I know--big deal. Well, it is for me. Aside from overcoming procrastination, it was a big step moving to digital. Actually parting with all of my film equipment feels like it really seals the deal. No going back.

So now I just have to see if I get decent offers. It's great equipment, so I sure hope it pulls in good money.

(If anyone's interested, I think this will list all of it: jess466 Items for Sale)

Saturday, July 17, 2004

If I knew then what I know now...

Today, we spent more time clearing out my grandmother's and mother's homes. At my Mom's, we found some old photos. While going through them, I found a picture of myself (on a county parks pass, of all things) and was floored by how cute I was. I'll put it this way: I would have done me!

Yes, yes, I know how unbelievably narcissistic that sounds. The sad thing is, I'm just aging and obese now... but I was wowed by that picture. I really didn't think I was at all good looking back then.

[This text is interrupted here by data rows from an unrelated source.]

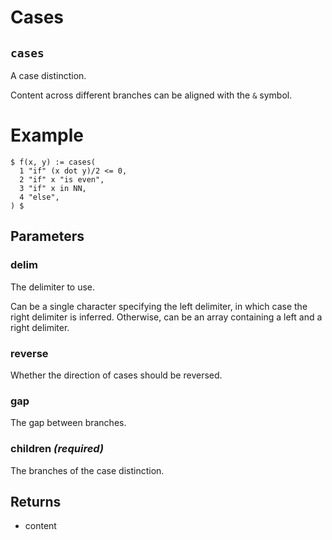 # Cases

## `cases`

A case distinction.

Content across different branches can be aligned with the `&` symbol.

# Example
```example
$ f(x, y) := cases(
  1 "if" (x dot y)/2 <= 0,
  2 "if" x "is even",
  3 "if" x in NN,
  4 "else",
) $
```

## Parameters

### delim 

The delimiter to use.

Can be a single character specifying the left delimiter, in which case
the right delimiter is inferred. Otherwise, can be an array containing a
left and a right delimiter.



### reverse 

Whether the direction of cases should be reversed.



### gap 

The gap between branches.



### children *(required)*

The branches of the case distinction.

## Returns

- content

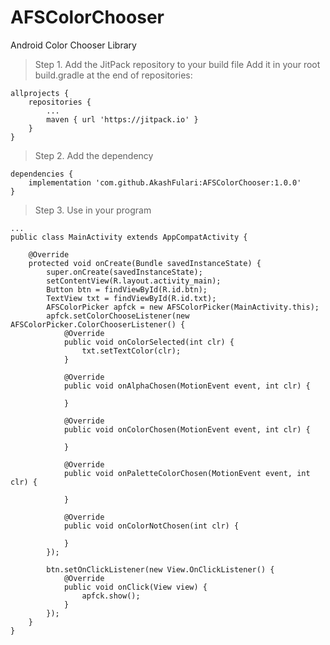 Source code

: # AFSColorChooser
Android Color Chooser Library

> Step 1. Add the JitPack repository to your build file
  Add it in your root build.gradle at the end of repositories:
```
allprojects {
	repositories {
		...
		maven { url 'https://jitpack.io' }
	}
}
```
> Step 2. Add the dependency
```
dependencies {
	implementation 'com.github.AkashFulari:AFSColorChooser:1.0.0'
}
```

> Step 3. Use in your program
```
...
public class MainActivity extends AppCompatActivity {

    @Override
    protected void onCreate(Bundle savedInstanceState) {
        super.onCreate(savedInstanceState);
        setContentView(R.layout.activity_main);
        Button btn = findViewById(R.id.btn);
        TextView txt = findViewById(R.id.txt);
        AFSColorPicker apfck = new AFSColorPicker(MainActivity.this);
        apfck.setColorChooseListener(new AFSColorPicker.ColorChooserListener() {
            @Override
            public void onColorSelected(int clr) {
                txt.setTextColor(clr);
            }

            @Override
            public void onAlphaChosen(MotionEvent event, int clr) {

            }

            @Override
            public void onColorChosen(MotionEvent event, int clr) {

            }

            @Override
            public void onPaletteColorChosen(MotionEvent event, int clr) {

            }

            @Override
            public void onColorNotChosen(int clr) {

            }
        });

        btn.setOnClickListener(new View.OnClickListener() {
            @Override
            public void onClick(View view) {
                apfck.show();
            }
        });
    }
}
```
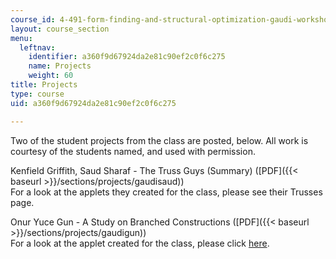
 ```yaml
---
course_id: 4-491-form-finding-and-structural-optimization-gaudi-workshop-fall-2004
layout: course_section
menu:
  leftnav:
    identifier: a360f9d67924da2e81c90ef2c0f6c275
    name: Projects
    weight: 60
title: Projects
type: course
uid: a360f9d67924da2e81c90ef2c0f6c275

---
```


Two of the student projects from the class are posted, below. All work is courtesy of the students named, and used with permission.

Kenfield Griffith, Saud Sharaf - The Truss Guys (Summary) ([PDF]({{< baseurl >}}/sections/projects/gaudisaud))  
For a look at the applets they created for the class, please see their Trusses page.

Onur Yuce Gun - A Study on Branched Constructions ([PDF]({{< baseurl >}}/sections/projects/gaudigun))  
For a look at the applet created for the class, please click [here](/ans7870/4/4.491/f04/applets/index.html).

Now I know why one of the cute girls asked me to the prom--being an idiot, I declined. Not that girls were ever really my thing, but it could have been fun. Setting that aside, if I had realized that others might find me attractive, I could have had more fun with the boys! I did have fun with one boy (with a great body and lots of stamina), over quite a nice span of time during those years, and I guess I should be glad for that. Actually, I was very happy for that!

Still, I had no idea! When I showed Marc the picture, he said, "Yes, TTB, you were very cute!" He then added, "you still are," but that's either 1) love talking, or 2) him trying to keep me happy. :)

I then said, "if I had a clue how to hook up back then, I could have been getting laid all the time!" With that, he rolled his eyes and went back to what he was doing.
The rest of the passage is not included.